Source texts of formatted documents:
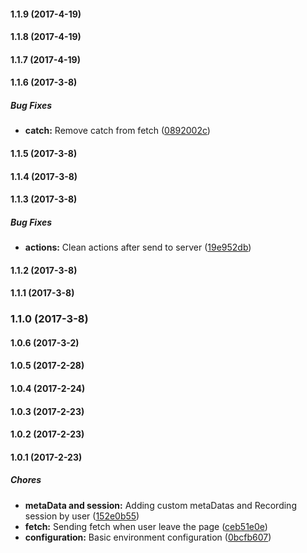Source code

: #### 1.1.9 (2017-4-19)

#### 1.1.8 (2017-4-19)

#### 1.1.7 (2017-4-19)

#### 1.1.6 (2017-3-8)

##### Bug Fixes

* **catch:** Remove catch from fetch ([0892002c](https://github.com/jojo5716/guest-visitor/commit/0892002c1f5e9cec48f0720b4b598d02d4915c2b))

#### 1.1.5 (2017-3-8)

#### 1.1.4 (2017-3-8)

#### 1.1.3 (2017-3-8)

##### Bug Fixes

* **actions:** Clean actions after send to server ([19e952db](https://github.com/jojo5716/guest-visitor/commit/19e952dbf4916e55d9dd76645c9aaab69870a492))

#### 1.1.2 (2017-3-8)

#### 1.1.1 (2017-3-8)

### 1.1.0 (2017-3-8)

#### 1.0.6 (2017-3-2)

#### 1.0.5 (2017-2-28)

#### 1.0.4 (2017-2-24)

#### 1.0.3 (2017-2-23)

#### 1.0.2 (2017-2-23)

#### 1.0.1 (2017-2-23)

##### Chores

* **metaData and session:** Adding custom metaDatas and Recording session by user ([152e0b55](https://github.com/jojo5716/guest-visitor/commit/152e0b55786c01ced391e9716901ccba4cd1a060))
* **fetch:** Sending fetch when user leave the page ([ceb51e0e](https://github.com/jojo5716/guest-visitor/commit/ceb51e0e03d78b81b33b44b2f2f01563d621f0df))
* **configuration:** Basic environment configuration ([0bcfb607](https://github.com/jojo5716/guest-visitor/commit/0bcfb607401bbfd6cba7cbffd967b733e2ebefb7))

Task to complete: Leave out any pictures and return exactly the lines from the beginning of the data through the line with "#### 1.0.3 (2017-2-23)", inclusive.

Answer space:
Source code

: #### 1.1.9 (2017-4-19)

#### 1.1.8 (2017-4-19)

#### 1.1.7 (2017-4-19)

#### 1.1.6 (2017-3-8)

##### Bug Fixes

* **catch:** Remove catch from fetch ([0892002c](https://github.com/jojo5716/guest-visitor/commit/0892002c1f5e9cec48f0720b4b598d02d4915c2b))

#### 1.1.5 (2017-3-8)

#### 1.1.4 (2017-3-8)

#### 1.1.3 (2017-3-8)

##### Bug Fixes

* **actions:** Clean actions after send to server ([19e952db](https://github.com/jojo5716/guest-visitor/commit/19e952dbf4916e55d9dd76645c9aaab69870a492))

#### 1.1.2 (2017-3-8)

#### 1.1.1 (2017-3-8)

### 1.1.0 (2017-3-8)

#### 1.0.6 (2017-3-2)

#### 1.0.5 (2017-2-28)

#### 1.0.4 (2017-2-24)

#### 1.0.3 (2017-2-23)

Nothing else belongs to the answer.